**YOUR ASSIGNMENT**
If a record contains a picture, leave the picture out and transcribe everything else exactly.

**RECORDED INFORMATION**
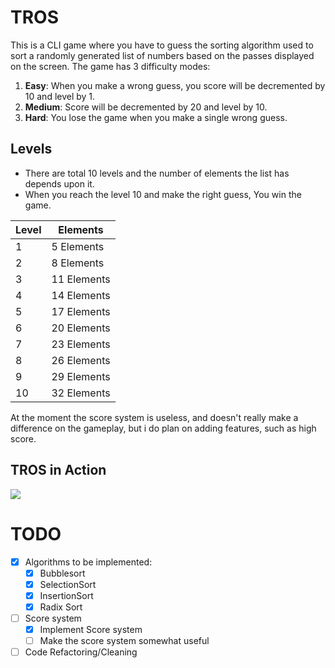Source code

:# TROS
This is a CLI game where you have to guess the sorting algorithm used to sort a randomly generated list of numbers based on the passes displayed on the screen.
The game has 3 difficulty modes:
1. **Easy**: When you make a wrong guess, you score will be decremented by 10 and level by 1.
2. **Medium**: Score will be decremented by 20 and level by 10.
3. **Hard**: You lose the game when you make a single wrong guess.

## Levels
- There are total 10 levels and the number of elements the list has depends upon it.
- When you reach the level 10 and make the right guess, You win the game.

| Level | Elements |
|-------|----------|
| 1     | 5 Elements       |
| 2     | 8 Elements       |
| 3     | 11 Elements      |
| 4     | 14 Elements      |
| 5     | 17 Elements      |
| 6     | 20 Elements      |
| 7     | 23 Elements      |
| 8     | 26 Elements      |
| 9     | 29 Elements      |
| 10    | 32 Elements      |

At the moment the score system is useless, and doesn't really make a difference on the gameplay, but i do plan on adding features, such as high score.

## TROS in Action
![](https://raw.githubusercontent.com/krolyxon/tros/master/tros.gif)

# TODO
- [x] Algorithms to be implemented:
    - [x] Bubblesort
    - [x] SelectionSort
    - [x] InsertionSort
    - [x] Radix Sort
- [ ] Score system
    - [x] Implement Score system
    - [ ] Make the score system somewhat useful
- [ ] Code Refactoring/Cleaning
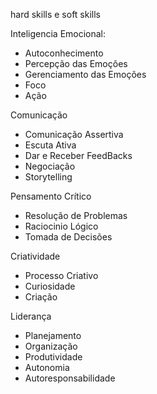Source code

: hard skills e soft skills

Inteligencia Emocional:

- Autoconhecimento
- Percepção das Emoções
- Gerenciamento das Emoções
- Foco
- Ação

Comunicação

- Comunicação Assertiva
- Escuta Ativa
- Dar e Receber FeedBacks
- Negociação
- Storytelling

Pensamento Crítico

- Resolução de Problemas
- Raciocinio Lógico
- Tomada de Decisões

Criatividade

- Processo Criativo
- Curiosidade
- Criação

Liderança

- Planejamento
- Organização
- Produtividade
- Autonomia
- Autoresponsabilidade

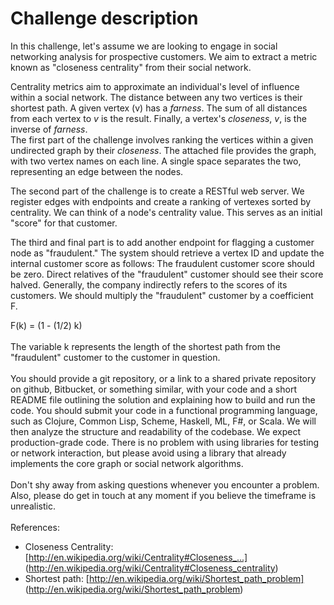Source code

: # Challenge description

In this challenge, let's assume we are looking to engage in social networking analysis for prospective customers. We aim to extract a metric known as "closeness centrality" from their social network.

Centrality metrics aim to approximate an individual's level of influence within a social network. The distance between any two vertices is their shortest path. A given vertex (v) has a *farness*. The sum of all distances from each vertex to *v* is the result. Finally, a vertex's *closeness*, *v*, is the inverse of *farness*.
      
The first part of the challenge involves ranking the vertices within a given undirected graph by their *closeness*. The attached file provides the graph, with two vertex names on each line. A single space separates the two, representing an edge between the nodes. 

The second part of the challenge is to create a RESTful web server. We register edges with endpoints and create a ranking of vertexes sorted by centrality. We can think of a node's centrality value. This serves as an initial "score" for that customer. 

The third and final part is to add another endpoint for flagging a customer node as "fraudulent." The system should retrieve a vertex ID and update the internal customer score as follows: The fraudulent customer score should be zero. Direct relatives of the "fraudulent" customer should see their score halved. Generally, the company indirectly refers to the scores of its customers. We should multiply the "fraudulent" customer by a coefficient F. 

F(k) = (1 - (1/2) k)  
      
The variable k represents the length of the shortest path from the "fraudulent" customer to the customer in question.  
      
You should provide a git repository, or a link to a shared private repository on github, Bitbucket, or something similar, with your code and a short README file outlining the solution and explaining how to build and run the code. You should submit your code in a functional programming language, such as Clojure, Common Lisp, Scheme, Haskell, ML, F#, or Scala. We will then analyze the structure and readability of the codebase. We expect production-grade code. There is no problem with using libraries for testing or network interaction, but please avoid using a library that already implements the core graph or social network algorithms.  
      
Don't shy away from asking questions whenever you encounter a problem. Also, please do get in touch at any moment if you believe the timeframe is unrealistic.   
      
References:   
- Closeness Centrality: [http://en.wikipedia.org/wiki/Centrality#Closeness_...] (http://en.wikipedia.org/wiki/Centrality#Closeness_centrality)   
- Shortest path: [http://en.wikipedia.org/wiki/Shortest_path_problem] (http://en.wikipedia.org/wiki/Shortest_path_problem)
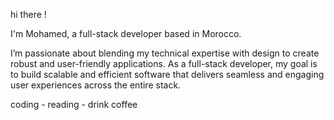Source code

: hi there !




I'm Mohamed, a full-stack developer based in Morocco.



I’m passionate about blending my technical expertise with design to create robust and user-friendly applications. As a full-stack developer, my goal is to build scalable and efficient software that delivers seamless and engaging user experiences across the entire stack.

coding - reading - drink coffee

**WRITTEN SOLUTION**
Source code

:# TROS
This is a CLI game where you have to guess the sorting algorithm used to sort a randomly generated list of numbers based on the passes displayed on the screen.
The game has 3 difficulty modes:
1. **Easy**: When you make a wrong guess, you score will be decremented by 10 and level by 1.
2. **Medium**: Score will be decremented by 20 and level by 10.
3. **Hard**: You lose the game when you make a single wrong guess.

## Levels
- There are total 10 levels and the number of elements the list has depends upon it.
- When you reach the level 10 and make the right guess, You win the game.

| Level | Elements |
|-------|----------|
| 1     | 5 Elements       |
| 2     | 8 Elements       |
| 3     | 11 Elements      |
| 4     | 14 Elements      |
| 5     | 17 Elements      |
| 6     | 20 Elements      |
| 7     | 23 Elements      |
| 8     | 26 Elements      |
| 9     | 29 Elements      |
| 10    | 32 Elements      |

At the moment the score system is useless, and doesn't really make a difference on the gameplay, but i do plan on adding features, such as high score.

## TROS in Action
![](https://raw.githubusercontent.com/krolyxon/tros/master/tros.gif)

# TODO
- [x] Algorithms to be implemented:
    - [x] Bubblesort
    - [x] SelectionSort
    - [x] InsertionSort
    - [x] Radix Sort
- [ ] Score system
    - [x] Implement Score system
    - [ ] Make the score system somewhat useful
- [ ] Code Refactoring/Cleaning
Source code

: hard skills e soft skills

Inteligencia Emocional:

- Autoconhecimento
- Percepção das Emoções
- Gerenciamento das Emoções
- Foco
- Ação

Comunicação

- Comunicação Assertiva
- Escuta Ativa
- Dar e Receber FeedBacks
- Negociação
- Storytelling

Pensamento Crítico

- Resolução de Problemas
- Raciocinio Lógico
- Tomada de Decisões

Criatividade

- Processo Criativo
- Curiosidade
- Criação

Liderança

- Planejamento
- Organização
- Produtividade
- Autonomia
- Autoresponsabilidade

Source code

: # Challenge description

In this challenge, let's assume we are looking to engage in social networking analysis for prospective customers. We aim to extract a metric known as "closeness centrality" from their social network.

Centrality metrics aim to approximate an individual's level of influence within a social network. The distance between any two vertices is their shortest path. A given vertex (v) has a *farness*. The sum of all distances from each vertex to *v* is the result. Finally, a vertex's *closeness*, *v*, is the inverse of *farness*.
      
The first part of the challenge involves ranking the vertices within a given undirected graph by their *closeness*. The attached file provides the graph, with two vertex names on each line. A single space separates the two, representing an edge between the nodes. 

The second part of the challenge is to create a RESTful web server. We register edges with endpoints and create a ranking of vertexes sorted by centrality. We can think of a node's centrality value. This serves as an initial "score" for that customer. 

The third and final part is to add another endpoint for flagging a customer node as "fraudulent." The system should retrieve a vertex ID and update the internal customer score as follows: The fraudulent customer score should be zero. Direct relatives of the "fraudulent" customer should see their score halved. Generally, the company indirectly refers to the scores of its customers. We should multiply the "fraudulent" customer by a coefficient F. 

F(k) = (1 - (1/2) k)  
      
The variable k represents the length of the shortest path from the "fraudulent" customer to the customer in question.  
      
You should provide a git repository, or a link to a shared private repository on github, Bitbucket, or something similar, with your code and a short README file outlining the solution and explaining how to build and run the code. You should submit your code in a functional programming language, such as Clojure, Common Lisp, Scheme, Haskell, ML, F#, or Scala. We will then analyze the structure and readability of the codebase. We expect production-grade code. There is no problem with using libraries for testing or network interaction, but please avoid using a library that already implements the core graph or social network algorithms.  
      
Don't shy away from asking questions whenever you encounter a problem. Also, please do get in touch at any moment if you believe the timeframe is unrealistic.   
      
References:   
- Closeness Centrality: [http://en.wikipedia.org/wiki/Centrality#Closeness_...] (http://en.wikipedia.org/wiki/Centrality#Closeness_centrality)   
- Shortest path: [http://en.wikipedia.org/wiki/Shortest_path_problem] (http://en.wikipedia.org/wiki/Shortest_path_problem)
Source code

: hi there !




I'm Mohamed, a full-stack developer based in Morocco.



I’m passionate about blending my technical expertise with design to create robust and user-friendly applications. As a full-stack developer, my goal is to build scalable and efficient software that delivers seamless and engaging user experiences across the entire stack.

coding - reading - drink coffee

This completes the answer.